Perkawinan Anak Berdampak pada Kemiskinan dan Kesehatan Ibu Anak

Vania Rossa, Vessy Dwirika Frizona

Senin, 19 November 2018 | 15:55 WIB
Perkawinan Anak Berdampak pada Kemiskinan dan Kesehatan Ibu Anak
Ilustrasi perkawinan anak. (Shutterstock)

Suara.com - Indonesia menduduki peringkat ke-7 di dunia dan ke-2 di ASEAN dengan angka perkawinan anak tertinggi. Selain memengaruhi Indeks Pembangunan Manusia (IPM), perkawinan anak juga memengaruhi Indeks Kedalaman Kemiskinan.

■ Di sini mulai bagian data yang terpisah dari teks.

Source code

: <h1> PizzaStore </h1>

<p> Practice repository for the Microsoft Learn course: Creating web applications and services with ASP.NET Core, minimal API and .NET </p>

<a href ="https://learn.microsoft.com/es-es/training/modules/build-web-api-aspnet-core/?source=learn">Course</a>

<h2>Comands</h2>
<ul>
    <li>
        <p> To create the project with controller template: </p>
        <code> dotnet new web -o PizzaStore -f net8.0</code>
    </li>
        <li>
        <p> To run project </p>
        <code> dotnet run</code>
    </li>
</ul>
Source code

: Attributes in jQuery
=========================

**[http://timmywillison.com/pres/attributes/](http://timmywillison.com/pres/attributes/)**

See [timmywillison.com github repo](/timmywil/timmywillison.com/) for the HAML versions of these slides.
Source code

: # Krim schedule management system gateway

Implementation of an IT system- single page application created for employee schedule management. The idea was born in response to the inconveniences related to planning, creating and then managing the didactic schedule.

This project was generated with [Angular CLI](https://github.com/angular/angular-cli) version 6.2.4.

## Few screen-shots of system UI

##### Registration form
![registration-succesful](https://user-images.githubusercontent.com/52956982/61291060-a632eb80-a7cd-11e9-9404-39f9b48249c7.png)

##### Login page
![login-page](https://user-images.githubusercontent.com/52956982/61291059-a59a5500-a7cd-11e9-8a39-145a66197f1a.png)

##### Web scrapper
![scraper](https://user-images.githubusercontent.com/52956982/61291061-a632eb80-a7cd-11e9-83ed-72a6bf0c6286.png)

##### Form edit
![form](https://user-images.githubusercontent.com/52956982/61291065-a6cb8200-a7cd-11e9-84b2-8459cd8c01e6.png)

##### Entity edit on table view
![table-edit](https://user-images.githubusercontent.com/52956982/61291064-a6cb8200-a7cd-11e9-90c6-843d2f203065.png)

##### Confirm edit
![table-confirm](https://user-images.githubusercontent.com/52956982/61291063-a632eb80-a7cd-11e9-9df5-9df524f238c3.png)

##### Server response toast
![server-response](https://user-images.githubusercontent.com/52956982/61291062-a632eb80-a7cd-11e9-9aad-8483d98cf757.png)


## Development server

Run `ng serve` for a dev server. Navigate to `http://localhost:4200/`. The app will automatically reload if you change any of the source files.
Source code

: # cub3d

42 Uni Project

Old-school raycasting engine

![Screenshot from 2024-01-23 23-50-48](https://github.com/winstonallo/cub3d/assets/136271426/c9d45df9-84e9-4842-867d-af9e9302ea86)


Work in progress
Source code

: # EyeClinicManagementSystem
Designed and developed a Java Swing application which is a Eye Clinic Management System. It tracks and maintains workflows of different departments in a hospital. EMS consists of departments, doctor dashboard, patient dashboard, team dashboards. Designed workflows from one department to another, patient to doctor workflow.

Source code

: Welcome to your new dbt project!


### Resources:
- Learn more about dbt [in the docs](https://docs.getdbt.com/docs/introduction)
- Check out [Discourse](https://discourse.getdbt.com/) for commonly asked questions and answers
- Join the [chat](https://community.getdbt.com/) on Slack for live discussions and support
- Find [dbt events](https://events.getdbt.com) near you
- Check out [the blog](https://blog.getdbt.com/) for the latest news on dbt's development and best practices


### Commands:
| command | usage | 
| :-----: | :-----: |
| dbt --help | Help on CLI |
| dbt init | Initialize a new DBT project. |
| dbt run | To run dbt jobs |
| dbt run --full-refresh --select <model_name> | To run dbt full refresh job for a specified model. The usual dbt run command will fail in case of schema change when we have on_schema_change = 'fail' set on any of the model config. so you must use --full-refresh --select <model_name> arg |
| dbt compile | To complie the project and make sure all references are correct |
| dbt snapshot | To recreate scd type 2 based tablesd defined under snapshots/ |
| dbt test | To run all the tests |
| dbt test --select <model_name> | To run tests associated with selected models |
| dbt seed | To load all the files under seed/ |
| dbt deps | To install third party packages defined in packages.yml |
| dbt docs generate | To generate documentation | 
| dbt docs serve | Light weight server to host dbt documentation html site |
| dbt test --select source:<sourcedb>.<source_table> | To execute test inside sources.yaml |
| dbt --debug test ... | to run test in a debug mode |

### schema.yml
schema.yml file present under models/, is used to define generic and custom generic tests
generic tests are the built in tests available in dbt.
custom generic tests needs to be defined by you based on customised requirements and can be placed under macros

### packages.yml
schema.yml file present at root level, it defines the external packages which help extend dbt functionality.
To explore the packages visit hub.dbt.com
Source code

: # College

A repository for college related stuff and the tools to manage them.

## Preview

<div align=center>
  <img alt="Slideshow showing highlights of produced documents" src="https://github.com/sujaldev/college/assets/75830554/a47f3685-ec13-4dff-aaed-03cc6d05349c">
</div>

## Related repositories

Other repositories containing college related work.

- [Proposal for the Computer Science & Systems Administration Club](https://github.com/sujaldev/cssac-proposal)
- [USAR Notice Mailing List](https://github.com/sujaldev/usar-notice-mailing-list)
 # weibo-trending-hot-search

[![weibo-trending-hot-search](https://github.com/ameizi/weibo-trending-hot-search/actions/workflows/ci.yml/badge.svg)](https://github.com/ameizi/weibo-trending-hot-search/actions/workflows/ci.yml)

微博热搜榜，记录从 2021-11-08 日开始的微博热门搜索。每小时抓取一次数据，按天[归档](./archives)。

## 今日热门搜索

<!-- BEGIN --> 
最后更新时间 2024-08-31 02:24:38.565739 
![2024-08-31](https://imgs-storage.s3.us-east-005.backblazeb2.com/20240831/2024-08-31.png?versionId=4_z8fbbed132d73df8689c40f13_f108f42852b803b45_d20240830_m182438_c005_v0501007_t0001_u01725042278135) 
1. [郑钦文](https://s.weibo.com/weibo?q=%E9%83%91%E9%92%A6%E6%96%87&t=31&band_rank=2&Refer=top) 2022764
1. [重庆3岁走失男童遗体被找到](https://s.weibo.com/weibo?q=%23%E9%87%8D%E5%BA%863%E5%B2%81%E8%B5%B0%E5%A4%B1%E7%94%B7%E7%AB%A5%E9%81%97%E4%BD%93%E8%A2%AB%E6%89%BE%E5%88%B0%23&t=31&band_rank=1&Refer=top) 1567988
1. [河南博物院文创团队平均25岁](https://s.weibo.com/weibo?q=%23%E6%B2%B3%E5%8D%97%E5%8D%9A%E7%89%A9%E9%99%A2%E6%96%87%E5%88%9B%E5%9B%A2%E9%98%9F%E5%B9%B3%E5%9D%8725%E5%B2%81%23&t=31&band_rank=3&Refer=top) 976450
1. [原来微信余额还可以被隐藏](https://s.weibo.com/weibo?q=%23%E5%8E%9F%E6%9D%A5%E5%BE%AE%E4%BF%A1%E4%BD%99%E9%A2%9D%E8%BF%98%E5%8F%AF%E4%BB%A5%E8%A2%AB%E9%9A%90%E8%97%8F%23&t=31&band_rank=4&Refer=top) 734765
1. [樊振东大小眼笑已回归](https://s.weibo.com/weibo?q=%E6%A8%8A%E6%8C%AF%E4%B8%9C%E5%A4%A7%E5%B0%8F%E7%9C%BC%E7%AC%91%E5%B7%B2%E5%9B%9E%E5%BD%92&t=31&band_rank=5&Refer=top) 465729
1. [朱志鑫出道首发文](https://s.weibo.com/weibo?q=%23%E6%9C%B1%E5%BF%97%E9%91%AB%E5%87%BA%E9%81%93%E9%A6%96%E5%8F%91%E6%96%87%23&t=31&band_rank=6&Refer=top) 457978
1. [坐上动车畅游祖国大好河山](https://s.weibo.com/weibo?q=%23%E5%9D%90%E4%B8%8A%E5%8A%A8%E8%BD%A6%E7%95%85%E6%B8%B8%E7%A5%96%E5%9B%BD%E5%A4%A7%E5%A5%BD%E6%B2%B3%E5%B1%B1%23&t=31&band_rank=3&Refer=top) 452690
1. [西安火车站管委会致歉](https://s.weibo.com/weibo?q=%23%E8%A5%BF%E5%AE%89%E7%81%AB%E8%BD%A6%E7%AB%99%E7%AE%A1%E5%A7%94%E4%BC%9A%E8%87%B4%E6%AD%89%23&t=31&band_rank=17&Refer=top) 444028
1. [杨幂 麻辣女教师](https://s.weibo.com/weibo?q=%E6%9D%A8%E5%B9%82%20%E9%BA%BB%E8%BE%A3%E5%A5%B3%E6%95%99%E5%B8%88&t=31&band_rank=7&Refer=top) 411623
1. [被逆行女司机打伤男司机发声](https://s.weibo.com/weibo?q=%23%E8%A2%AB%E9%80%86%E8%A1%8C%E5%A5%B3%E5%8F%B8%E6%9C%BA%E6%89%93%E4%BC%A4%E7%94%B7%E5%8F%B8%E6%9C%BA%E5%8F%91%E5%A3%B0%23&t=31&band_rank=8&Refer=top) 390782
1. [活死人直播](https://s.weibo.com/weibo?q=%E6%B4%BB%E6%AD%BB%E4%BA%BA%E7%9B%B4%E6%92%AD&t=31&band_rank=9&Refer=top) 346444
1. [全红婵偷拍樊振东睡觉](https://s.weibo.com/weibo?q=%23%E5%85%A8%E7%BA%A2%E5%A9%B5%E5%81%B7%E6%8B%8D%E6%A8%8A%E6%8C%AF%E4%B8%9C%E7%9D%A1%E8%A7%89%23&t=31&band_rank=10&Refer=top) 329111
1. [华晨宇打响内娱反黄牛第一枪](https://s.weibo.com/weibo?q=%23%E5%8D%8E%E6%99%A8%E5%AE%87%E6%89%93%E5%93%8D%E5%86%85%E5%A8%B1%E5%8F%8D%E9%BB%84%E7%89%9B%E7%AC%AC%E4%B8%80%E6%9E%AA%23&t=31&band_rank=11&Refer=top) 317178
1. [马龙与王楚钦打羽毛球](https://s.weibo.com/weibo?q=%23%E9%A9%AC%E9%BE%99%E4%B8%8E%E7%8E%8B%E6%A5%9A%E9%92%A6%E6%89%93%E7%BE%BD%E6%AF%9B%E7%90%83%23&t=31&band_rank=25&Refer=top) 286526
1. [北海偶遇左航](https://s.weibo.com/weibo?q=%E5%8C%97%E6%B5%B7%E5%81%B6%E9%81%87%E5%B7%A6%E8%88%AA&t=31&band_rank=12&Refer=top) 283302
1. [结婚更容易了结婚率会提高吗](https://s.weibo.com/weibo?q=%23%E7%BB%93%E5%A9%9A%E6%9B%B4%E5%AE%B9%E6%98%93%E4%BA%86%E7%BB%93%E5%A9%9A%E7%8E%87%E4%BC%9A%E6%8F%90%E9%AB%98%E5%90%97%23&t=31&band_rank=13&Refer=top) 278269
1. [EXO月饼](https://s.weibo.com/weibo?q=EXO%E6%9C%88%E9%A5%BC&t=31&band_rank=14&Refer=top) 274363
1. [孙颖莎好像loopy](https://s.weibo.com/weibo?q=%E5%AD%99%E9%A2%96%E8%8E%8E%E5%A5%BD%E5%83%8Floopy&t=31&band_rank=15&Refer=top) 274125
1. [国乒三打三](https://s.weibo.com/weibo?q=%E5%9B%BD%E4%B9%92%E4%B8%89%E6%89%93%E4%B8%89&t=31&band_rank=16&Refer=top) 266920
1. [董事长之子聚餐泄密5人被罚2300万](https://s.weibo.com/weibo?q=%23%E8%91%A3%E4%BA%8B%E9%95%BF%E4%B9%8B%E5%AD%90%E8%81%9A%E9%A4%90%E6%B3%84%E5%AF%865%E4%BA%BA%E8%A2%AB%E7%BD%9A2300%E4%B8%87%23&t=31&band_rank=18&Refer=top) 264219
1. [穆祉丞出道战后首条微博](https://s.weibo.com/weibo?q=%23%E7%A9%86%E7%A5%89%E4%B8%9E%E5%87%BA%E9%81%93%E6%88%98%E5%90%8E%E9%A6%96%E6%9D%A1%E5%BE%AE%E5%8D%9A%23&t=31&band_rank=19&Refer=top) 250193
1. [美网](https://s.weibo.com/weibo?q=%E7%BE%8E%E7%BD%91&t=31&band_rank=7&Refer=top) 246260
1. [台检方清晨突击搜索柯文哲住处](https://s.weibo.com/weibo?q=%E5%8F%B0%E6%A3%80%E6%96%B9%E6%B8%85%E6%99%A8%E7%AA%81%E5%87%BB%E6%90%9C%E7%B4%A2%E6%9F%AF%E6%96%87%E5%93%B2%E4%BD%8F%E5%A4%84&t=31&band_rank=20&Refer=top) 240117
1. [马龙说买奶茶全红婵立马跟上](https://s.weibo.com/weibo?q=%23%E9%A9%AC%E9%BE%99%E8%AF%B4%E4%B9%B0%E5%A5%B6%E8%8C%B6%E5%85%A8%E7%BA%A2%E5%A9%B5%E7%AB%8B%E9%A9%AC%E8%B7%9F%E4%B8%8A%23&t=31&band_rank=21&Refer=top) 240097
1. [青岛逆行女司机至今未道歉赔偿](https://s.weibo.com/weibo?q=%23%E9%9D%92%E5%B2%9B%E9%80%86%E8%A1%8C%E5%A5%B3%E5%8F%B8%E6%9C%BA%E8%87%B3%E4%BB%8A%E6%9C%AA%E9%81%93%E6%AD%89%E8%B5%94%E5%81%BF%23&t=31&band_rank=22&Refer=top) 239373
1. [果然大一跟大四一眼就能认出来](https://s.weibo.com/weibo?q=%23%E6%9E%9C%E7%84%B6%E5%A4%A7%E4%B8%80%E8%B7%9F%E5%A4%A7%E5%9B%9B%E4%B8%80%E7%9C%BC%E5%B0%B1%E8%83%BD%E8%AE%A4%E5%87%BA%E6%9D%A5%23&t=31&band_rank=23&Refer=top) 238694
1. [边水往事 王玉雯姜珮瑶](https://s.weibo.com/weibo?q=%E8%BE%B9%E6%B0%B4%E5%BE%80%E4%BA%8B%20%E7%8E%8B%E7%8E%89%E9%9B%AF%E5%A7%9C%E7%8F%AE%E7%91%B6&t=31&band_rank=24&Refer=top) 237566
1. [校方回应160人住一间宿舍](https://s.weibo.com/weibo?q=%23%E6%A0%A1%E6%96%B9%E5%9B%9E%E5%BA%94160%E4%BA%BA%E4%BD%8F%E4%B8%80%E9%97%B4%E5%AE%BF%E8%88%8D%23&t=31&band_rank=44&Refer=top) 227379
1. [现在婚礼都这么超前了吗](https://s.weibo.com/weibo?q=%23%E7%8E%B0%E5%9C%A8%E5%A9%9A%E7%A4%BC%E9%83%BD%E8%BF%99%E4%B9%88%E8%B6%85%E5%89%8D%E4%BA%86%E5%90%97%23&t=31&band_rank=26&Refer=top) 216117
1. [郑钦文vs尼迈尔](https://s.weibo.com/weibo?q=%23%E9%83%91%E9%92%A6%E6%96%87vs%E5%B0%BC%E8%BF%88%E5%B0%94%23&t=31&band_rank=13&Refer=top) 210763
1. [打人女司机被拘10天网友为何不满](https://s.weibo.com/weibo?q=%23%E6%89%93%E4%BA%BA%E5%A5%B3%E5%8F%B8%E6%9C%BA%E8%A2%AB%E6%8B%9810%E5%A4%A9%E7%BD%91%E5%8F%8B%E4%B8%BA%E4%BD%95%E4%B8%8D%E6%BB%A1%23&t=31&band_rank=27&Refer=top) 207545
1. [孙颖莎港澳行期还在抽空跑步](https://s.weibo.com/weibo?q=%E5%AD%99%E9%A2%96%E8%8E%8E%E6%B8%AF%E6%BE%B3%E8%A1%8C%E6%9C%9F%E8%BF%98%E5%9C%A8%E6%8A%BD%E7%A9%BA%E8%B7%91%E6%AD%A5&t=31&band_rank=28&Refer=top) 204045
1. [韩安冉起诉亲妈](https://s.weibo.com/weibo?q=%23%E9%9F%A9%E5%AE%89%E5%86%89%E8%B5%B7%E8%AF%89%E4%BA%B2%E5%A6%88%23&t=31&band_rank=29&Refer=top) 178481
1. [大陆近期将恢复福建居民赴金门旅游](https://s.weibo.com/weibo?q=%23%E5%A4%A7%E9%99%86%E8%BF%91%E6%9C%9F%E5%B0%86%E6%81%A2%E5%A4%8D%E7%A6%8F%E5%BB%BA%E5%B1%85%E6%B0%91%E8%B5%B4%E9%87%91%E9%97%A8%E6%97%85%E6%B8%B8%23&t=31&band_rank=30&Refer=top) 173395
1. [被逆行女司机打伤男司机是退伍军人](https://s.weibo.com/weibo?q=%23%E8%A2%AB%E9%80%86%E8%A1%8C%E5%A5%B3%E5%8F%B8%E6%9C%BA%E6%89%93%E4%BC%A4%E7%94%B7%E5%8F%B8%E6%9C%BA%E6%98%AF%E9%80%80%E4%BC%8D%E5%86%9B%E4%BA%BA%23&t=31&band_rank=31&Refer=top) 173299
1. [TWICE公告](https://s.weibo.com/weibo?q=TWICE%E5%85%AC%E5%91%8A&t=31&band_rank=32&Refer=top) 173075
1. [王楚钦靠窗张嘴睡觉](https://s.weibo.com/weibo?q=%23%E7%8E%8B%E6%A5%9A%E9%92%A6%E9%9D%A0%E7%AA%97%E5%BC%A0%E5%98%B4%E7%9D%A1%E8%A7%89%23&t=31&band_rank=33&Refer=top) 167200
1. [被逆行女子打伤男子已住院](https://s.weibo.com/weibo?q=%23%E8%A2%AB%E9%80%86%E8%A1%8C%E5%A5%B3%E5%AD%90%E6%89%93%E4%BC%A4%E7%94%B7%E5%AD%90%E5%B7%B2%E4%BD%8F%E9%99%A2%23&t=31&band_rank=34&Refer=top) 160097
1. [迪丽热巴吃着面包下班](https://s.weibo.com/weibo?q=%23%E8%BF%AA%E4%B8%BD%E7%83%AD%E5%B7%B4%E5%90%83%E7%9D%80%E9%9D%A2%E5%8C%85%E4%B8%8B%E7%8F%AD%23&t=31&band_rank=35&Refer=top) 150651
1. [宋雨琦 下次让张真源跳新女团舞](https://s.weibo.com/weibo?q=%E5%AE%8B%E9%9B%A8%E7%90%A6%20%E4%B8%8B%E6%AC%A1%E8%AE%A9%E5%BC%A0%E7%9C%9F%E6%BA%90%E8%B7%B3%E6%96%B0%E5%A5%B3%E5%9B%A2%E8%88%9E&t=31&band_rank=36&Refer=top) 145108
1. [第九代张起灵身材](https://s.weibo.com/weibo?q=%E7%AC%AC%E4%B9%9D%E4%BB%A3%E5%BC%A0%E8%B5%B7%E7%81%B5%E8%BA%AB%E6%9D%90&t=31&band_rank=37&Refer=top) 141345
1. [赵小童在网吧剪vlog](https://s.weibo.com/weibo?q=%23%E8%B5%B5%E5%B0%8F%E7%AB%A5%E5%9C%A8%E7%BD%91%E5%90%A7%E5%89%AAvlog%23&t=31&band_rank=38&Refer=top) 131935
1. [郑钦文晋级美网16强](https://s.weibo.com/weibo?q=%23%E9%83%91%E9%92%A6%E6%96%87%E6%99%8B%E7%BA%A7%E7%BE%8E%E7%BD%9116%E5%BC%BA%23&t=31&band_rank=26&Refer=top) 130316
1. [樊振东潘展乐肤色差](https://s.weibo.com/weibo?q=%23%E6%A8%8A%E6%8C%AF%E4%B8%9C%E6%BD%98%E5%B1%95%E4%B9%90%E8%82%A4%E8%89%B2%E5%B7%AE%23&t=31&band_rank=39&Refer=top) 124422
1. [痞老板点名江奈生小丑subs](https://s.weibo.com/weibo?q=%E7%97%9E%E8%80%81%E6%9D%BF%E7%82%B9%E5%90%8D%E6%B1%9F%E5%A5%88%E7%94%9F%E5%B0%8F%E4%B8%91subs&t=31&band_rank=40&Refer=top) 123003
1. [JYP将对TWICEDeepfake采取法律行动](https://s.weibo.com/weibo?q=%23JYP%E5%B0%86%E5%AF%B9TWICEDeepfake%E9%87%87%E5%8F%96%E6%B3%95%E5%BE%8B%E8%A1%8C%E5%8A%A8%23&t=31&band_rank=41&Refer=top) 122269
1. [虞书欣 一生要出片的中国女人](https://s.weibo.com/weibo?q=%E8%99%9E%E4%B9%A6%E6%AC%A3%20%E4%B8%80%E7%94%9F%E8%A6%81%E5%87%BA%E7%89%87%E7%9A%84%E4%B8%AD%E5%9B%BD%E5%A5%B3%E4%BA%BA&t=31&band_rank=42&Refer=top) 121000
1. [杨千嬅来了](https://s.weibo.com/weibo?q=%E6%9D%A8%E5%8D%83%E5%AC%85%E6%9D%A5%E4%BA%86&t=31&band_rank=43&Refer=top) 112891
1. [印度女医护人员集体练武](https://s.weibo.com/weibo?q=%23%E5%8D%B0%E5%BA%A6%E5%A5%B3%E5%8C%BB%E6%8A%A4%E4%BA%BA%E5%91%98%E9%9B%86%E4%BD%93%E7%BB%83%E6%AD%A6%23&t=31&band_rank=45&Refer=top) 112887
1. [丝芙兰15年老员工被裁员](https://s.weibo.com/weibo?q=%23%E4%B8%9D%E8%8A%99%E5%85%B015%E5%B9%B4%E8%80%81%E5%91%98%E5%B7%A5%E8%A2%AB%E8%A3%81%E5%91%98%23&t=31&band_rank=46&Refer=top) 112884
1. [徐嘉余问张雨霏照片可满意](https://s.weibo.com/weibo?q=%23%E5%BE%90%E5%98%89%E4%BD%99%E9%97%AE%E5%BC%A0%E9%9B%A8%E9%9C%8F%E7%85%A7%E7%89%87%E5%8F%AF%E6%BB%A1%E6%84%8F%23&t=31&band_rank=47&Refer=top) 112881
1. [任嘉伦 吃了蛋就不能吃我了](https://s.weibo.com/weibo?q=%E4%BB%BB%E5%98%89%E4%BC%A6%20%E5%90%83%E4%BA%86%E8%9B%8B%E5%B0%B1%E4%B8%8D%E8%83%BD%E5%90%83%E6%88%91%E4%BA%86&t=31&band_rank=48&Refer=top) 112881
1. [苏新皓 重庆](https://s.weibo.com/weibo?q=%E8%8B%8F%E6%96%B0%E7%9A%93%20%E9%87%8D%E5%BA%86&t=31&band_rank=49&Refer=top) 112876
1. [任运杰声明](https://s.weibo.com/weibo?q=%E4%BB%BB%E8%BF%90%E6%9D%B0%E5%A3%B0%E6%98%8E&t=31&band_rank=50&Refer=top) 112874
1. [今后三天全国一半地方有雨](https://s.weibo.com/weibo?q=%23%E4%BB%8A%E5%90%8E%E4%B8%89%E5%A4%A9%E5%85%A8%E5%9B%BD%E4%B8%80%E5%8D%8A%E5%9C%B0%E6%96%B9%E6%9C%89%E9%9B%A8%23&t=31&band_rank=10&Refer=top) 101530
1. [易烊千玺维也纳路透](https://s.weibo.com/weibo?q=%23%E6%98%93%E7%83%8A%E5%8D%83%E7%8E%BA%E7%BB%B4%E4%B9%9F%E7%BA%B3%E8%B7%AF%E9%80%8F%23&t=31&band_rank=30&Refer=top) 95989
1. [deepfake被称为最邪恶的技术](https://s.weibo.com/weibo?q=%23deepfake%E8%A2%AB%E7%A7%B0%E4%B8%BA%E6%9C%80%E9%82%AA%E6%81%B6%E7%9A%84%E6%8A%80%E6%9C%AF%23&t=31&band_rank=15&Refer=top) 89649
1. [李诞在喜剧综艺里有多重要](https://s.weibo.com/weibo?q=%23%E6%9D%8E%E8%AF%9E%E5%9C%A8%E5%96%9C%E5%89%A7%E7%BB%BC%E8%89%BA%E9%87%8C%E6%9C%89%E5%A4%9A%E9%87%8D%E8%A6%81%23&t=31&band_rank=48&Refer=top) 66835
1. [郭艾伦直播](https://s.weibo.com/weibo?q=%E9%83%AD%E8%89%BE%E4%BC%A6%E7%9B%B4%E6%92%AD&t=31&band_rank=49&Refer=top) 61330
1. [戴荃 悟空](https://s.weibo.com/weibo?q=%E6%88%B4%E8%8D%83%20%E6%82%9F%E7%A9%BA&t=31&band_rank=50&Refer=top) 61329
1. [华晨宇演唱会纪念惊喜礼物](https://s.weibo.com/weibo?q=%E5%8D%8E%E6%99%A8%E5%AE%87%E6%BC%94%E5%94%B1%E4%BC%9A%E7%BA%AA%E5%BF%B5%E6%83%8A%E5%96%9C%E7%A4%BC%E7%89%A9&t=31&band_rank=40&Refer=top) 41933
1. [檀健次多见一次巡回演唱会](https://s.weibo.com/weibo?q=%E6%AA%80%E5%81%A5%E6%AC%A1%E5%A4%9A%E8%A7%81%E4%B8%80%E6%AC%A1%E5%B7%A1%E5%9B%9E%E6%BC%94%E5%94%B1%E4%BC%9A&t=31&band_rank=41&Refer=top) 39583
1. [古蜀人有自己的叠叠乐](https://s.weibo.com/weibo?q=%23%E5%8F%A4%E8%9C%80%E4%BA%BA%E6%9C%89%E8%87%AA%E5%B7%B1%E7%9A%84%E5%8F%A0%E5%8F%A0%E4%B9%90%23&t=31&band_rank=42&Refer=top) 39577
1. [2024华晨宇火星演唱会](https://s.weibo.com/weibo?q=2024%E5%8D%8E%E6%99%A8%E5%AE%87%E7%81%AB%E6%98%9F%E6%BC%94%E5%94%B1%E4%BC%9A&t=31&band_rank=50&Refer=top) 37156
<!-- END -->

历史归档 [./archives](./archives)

Dalam upaya menekan angka perkawinan anak, Kementerian Pemberdayaan Perempuan dan Perlindungan Anak (Kemen PPPA) bersama The United Nations Population Fund (UNFPA) mengadakan workshop Rumusan Strategi Model Pencegahan Perkawinan Anak di daerah yang menghadirkan praktik-praktik terbaik dari beberapa daerah terkait upaya perkawinan anak. Sehingga nantinya daerah-daerah lain di Indonesia dapat mengadopsi upaya pencegahan perkawinan anak.

"Siapapun calon pengantinnya, baik salah satu, maupun kedua mempelai yang masih berusia anak, merupakan bentuk pelanggaran hak anak. Pelanggaran hak anak juga merupakan pelanggaran Hak Asasi Manusia (HAM)," ungkap Deputi Perlindungan Anak Kemen PPPA, Lenny Rosalin, melalui siaran pers yang diterima Suara.com.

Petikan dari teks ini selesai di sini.